Giter VIP home page Giter VIP logo

example-of-linear-regression-in-r's Introduction

Example of linear regression in R

#Set your working directory path to whatever folder you like. Use double backslash.
sewd("C:\\Users\\Rebecca Merrett\\Documents\\r-workspace\\RebeccaSpace")
getwd()

data(airquality)
head(airquality)

#Check for missing values and see if need to treat them accordingly. Also if there are categorical type variables (including age groups), need to set as factors.
#I noticed I could not get Rsquared on testset when included missing values.
airquality <- na.exclude(airquality)
#na.exclude leaves out rows with missing values, but keeps track of where they were so that when making predictions a vector will be the same length of the actual response.

#Use scatterplot matrix to find correlations between variables. Ozone on y axis has strong positive correlation with Temp on x axis.
pairs(airquality)

#lm plot of predictor along x horizontal axis and response (what want to predict) along y vertical axis.
#The regression line will go with the best fit to the data, with grey band around it meaning uncertainty in fit.
#This is to first see if data is in any way suitable to be fitted in linear form.
require(ggplot2)
ggplot(airquality, aes(x=Temp, y=Ozone)) + geom_point() + geom_smooth(method="lm") + labs(x="Temperature", y="Ozone")

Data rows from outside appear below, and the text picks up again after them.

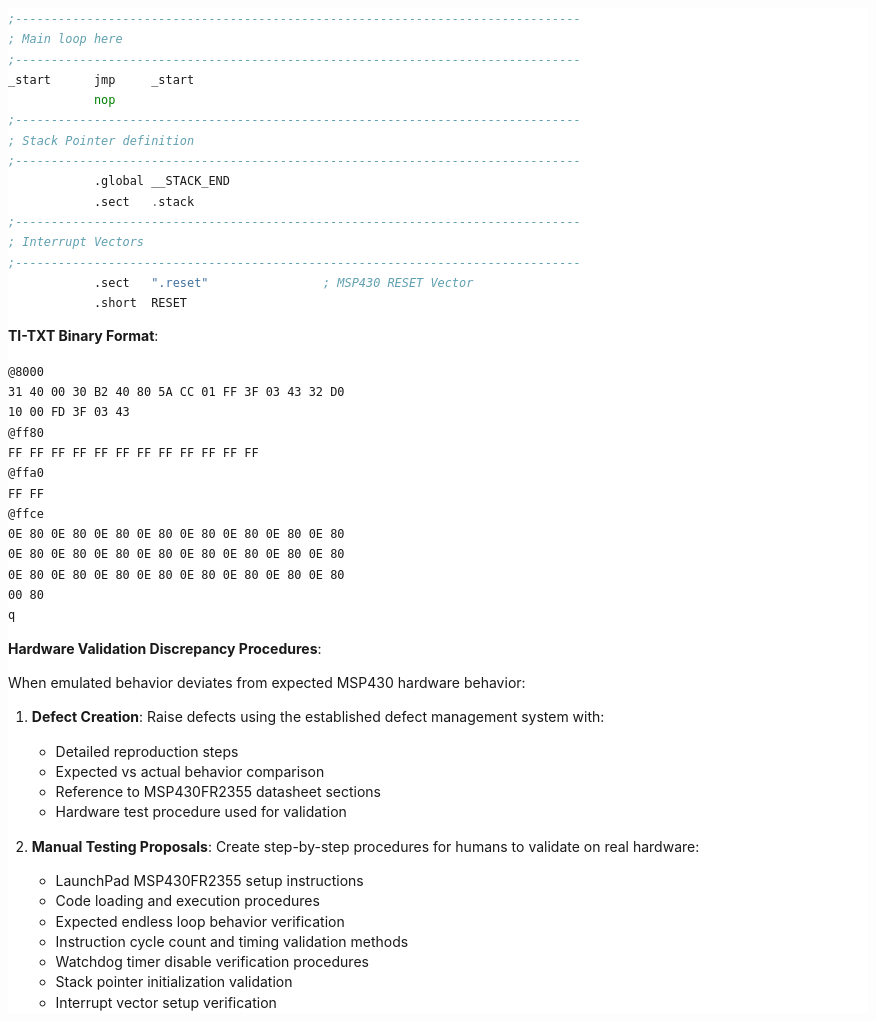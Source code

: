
```asm
;-------------------------------------------------------------------------------
; Main loop here
;-------------------------------------------------------------------------------
_start      jmp     _start
            nop
;-------------------------------------------------------------------------------
; Stack Pointer definition
;-------------------------------------------------------------------------------
            .global __STACK_END
            .sect   .stack
;-------------------------------------------------------------------------------
; Interrupt Vectors
;-------------------------------------------------------------------------------
            .sect   ".reset"                ; MSP430 RESET Vector
            .short  RESET
```

**TI-TXT Binary Format**:

```txt
@8000
31 40 00 30 B2 40 80 5A CC 01 FF 3F 03 43 32 D0 
10 00 FD 3F 03 43 
@ff80
FF FF FF FF FF FF FF FF FF FF FF FF 
@ffa0
FF FF 
@ffce
0E 80 0E 80 0E 80 0E 80 0E 80 0E 80 0E 80 0E 80 
0E 80 0E 80 0E 80 0E 80 0E 80 0E 80 0E 80 0E 80 
0E 80 0E 80 0E 80 0E 80 0E 80 0E 80 0E 80 0E 80 
00 80 
q
```

**Hardware Validation Discrepancy Procedures**:

When emulated behavior deviates from expected MSP430 hardware behavior:

1. **Defect Creation**: Raise defects using the established defect management system with:
   - Detailed reproduction steps
   - Expected vs actual behavior comparison
   - Reference to MSP430FR2355 datasheet sections
   - Hardware test procedure used for validation

2. **Manual Testing Proposals**: Create step-by-step procedures for humans to validate on real hardware:
   - LaunchPad MSP430FR2355 setup instructions  
   - Code loading and execution procedures
   - Expected endless loop behavior verification
   - Instruction cycle count and timing validation methods
   - Watchdog timer disable verification procedures
   - Stack pointer initialization validation
   - Interrupt vector setup verification
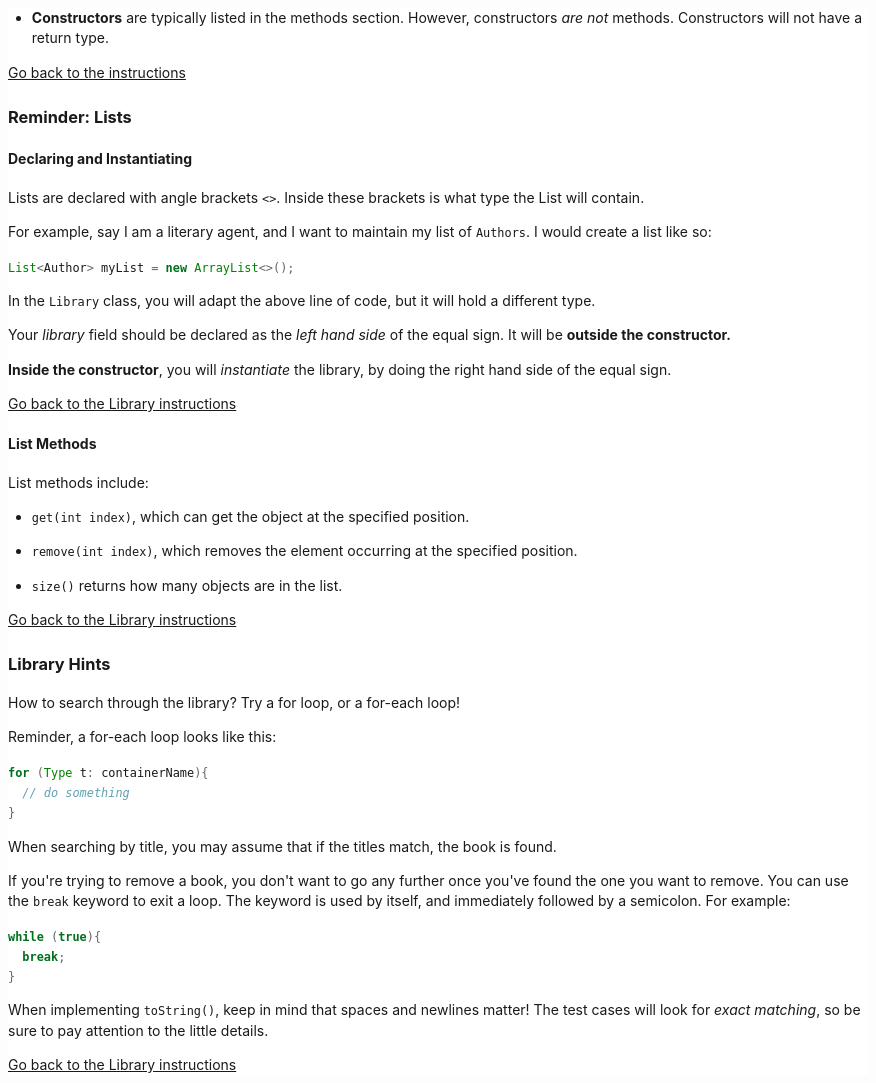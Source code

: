 
- **Constructors** are typically listed in the methods section. However, constructors *are not* methods. Constructors will not have a return type.

[Go back to the instructions](#instructions)


### Reminder: Lists

#### Declaring and Instantiating

Lists are declared with angle brackets `<>`. Inside these brackets is what type the List will contain.

For example, say I am a literary agent, and I want to maintain my list of `Authors`. I would create a list like so:

```java
List<Author> myList = new ArrayList<>();
```

In the `Library` class, you will adapt the above line of code, but it will hold a different type.

Your *library* field should be declared as the *left hand side* of the equal sign. It will be **outside the constructor.**

**Inside the constructor**, you will *instantiate* the library, by doing the right hand side of the equal sign.

[Go back to the Library instructions](#end-libraryjava)


#### List Methods

List methods include:

- `get(int index)`, which can get the object at the specified position.

- `remove(int index)`, which removes the element occurring at the specified position.

- `size()` returns how many objects are in the list.

[Go back to the Library instructions](#end-libraryjava)

### Library Hints

How to search through the library? Try a for loop, or a for-each loop!

Reminder, a for-each loop looks like this:

```java
for (Type t: containerName){
  // do something
}
```

When searching by title, you may assume that if the titles match, the book is found.

If you're trying to remove a book, you don't want to go any further once you've found the one you want to remove. You can use the `break` keyword to exit a loop. The keyword is used by itself, and immediately followed by a semicolon. For example:

```java
while (true){
  break;
}
```

When implementing `toString()`, keep in mind that spaces and newlines matter! The test cases will look for *exact matching*, so be sure to pay attention to the little details.

[Go back to the Library instructions](#end-libraryjava)
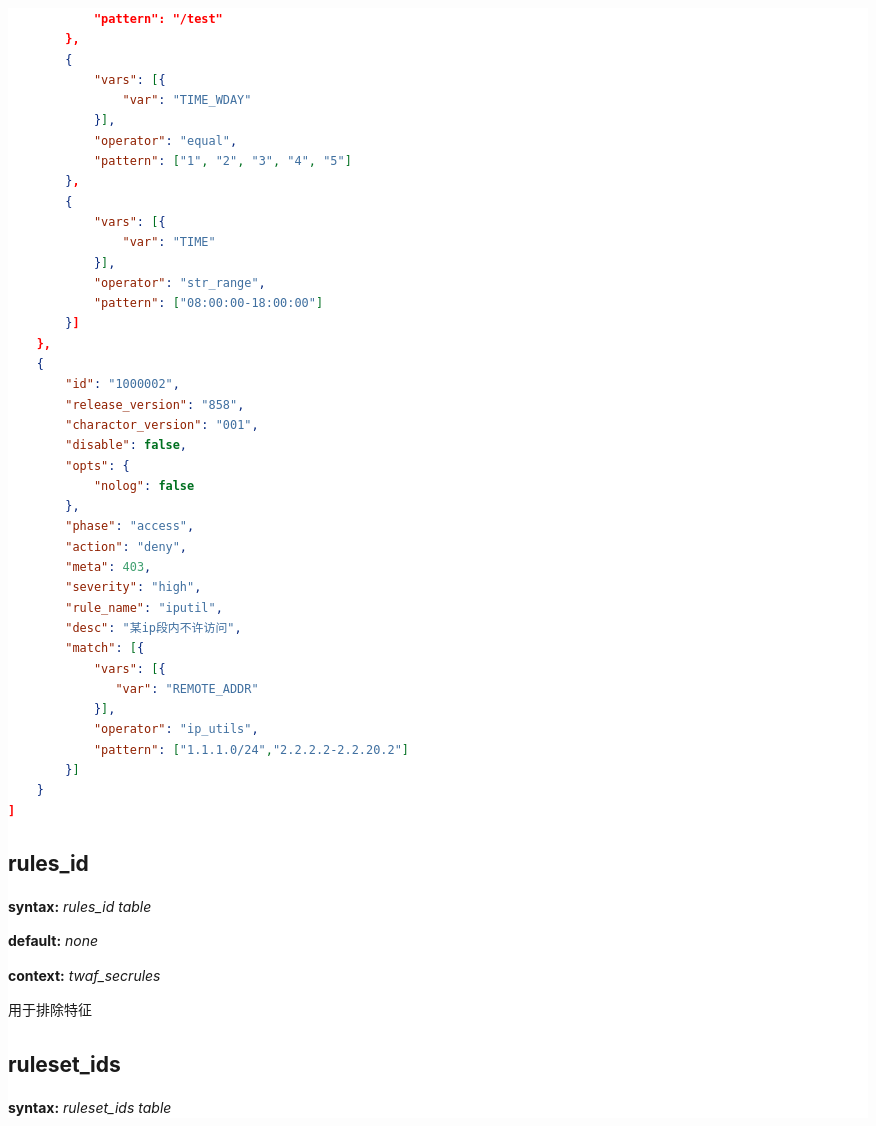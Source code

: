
 ```json
            "pattern": "/test"
        },
        {
            "vars": [{
                "var": "TIME_WDAY"
            }],
            "operator": "equal",
            "pattern": ["1", "2", "3", "4", "5"]
        },
        {
            "vars": [{
                "var": "TIME"
            }],
            "operator": "str_range",
            "pattern": ["08:00:00-18:00:00"]
        }]
    },
    {
        "id": "1000002",
        "release_version": "858",
        "charactor_version": "001",
        "disable": false,
        "opts": {
            "nolog": false
        },
        "phase": "access",
        "action": "deny",
        "meta": 403,
        "severity": "high",
        "rule_name": "iputil",
        "desc": "某ip段内不许访问",
        "match": [{
            "vars": [{
               "var": "REMOTE_ADDR"
            }],
            "operator": "ip_utils",
            "pattern": ["1.1.1.0/24","2.2.2.2-2.2.20.2"]
        }]
    }
]
```
        
rules_id
--------
**syntax:** *rules_id table*

**default:** *none*

**context:** *twaf_secrules*

用于排除特征

ruleset_ids
-----------
**syntax:** *ruleset_ids table*
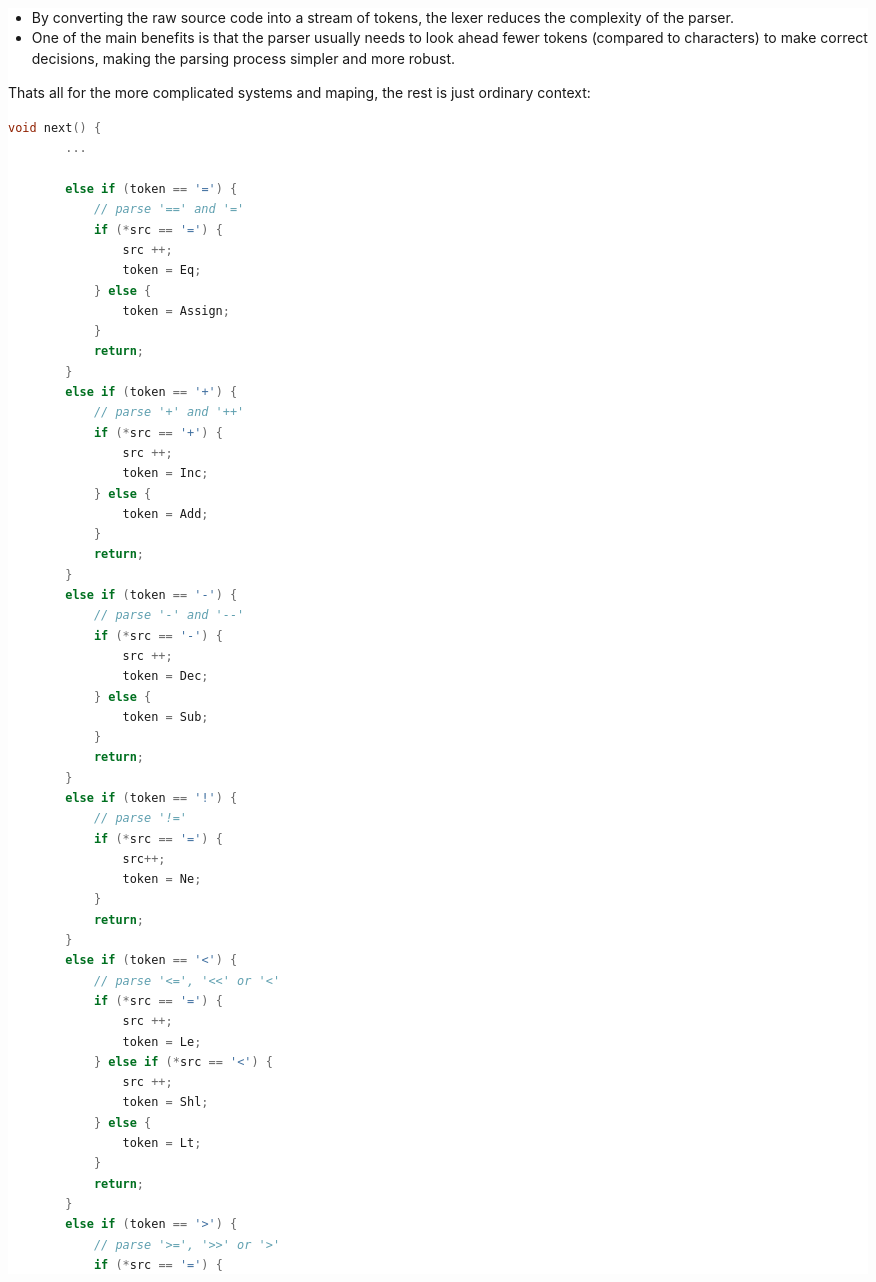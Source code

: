 - By converting the raw source code into a stream of tokens, the lexer reduces the complexity of the parser.
- One of the main benefits is that the parser usually needs to look ahead fewer tokens (compared to characters) to make correct decisions, making the parsing process simpler and more robust.

Thats all for the more complicated systems and maping, the rest is just ordinary context: 

```c
void next() {
        ...

        else if (token == '=') {
            // parse '==' and '='
            if (*src == '=') {
                src ++;
                token = Eq;
            } else {
                token = Assign;
            }
            return;
        }
        else if (token == '+') {
            // parse '+' and '++'
            if (*src == '+') {
                src ++;
                token = Inc;
            } else {
                token = Add;
            }
            return;
        }
        else if (token == '-') {
            // parse '-' and '--'
            if (*src == '-') {
                src ++;
                token = Dec;
            } else {
                token = Sub;
            }
            return;
        }
        else if (token == '!') {
            // parse '!='
            if (*src == '=') {
                src++;
                token = Ne;
            }
            return;
        }
        else if (token == '<') {
            // parse '<=', '<<' or '<'
            if (*src == '=') {
                src ++;
                token = Le;
            } else if (*src == '<') {
                src ++;
                token = Shl;
            } else {
                token = Lt;
            }
            return;
        }
        else if (token == '>') {
            // parse '>=', '>>' or '>'
            if (*src == '=') {
```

#Split data into train (70%) and test (30%), and build the model on the training set.
airqualitySplit <- sort(sample(nrow(airquality),nrow(airquality)*.7))
airqualityTrain <- airquality[airqualitySplit,]
airqualityTest <- airquality[-airqualitySplit,]
OzoneModel <- lm(formula = Ozone ~ Temp, data = airqualityTrain)
summary(OzoneModel)

#Look at the residuals (difference between actual and predicted values) and plot them, which will produce 4 plots.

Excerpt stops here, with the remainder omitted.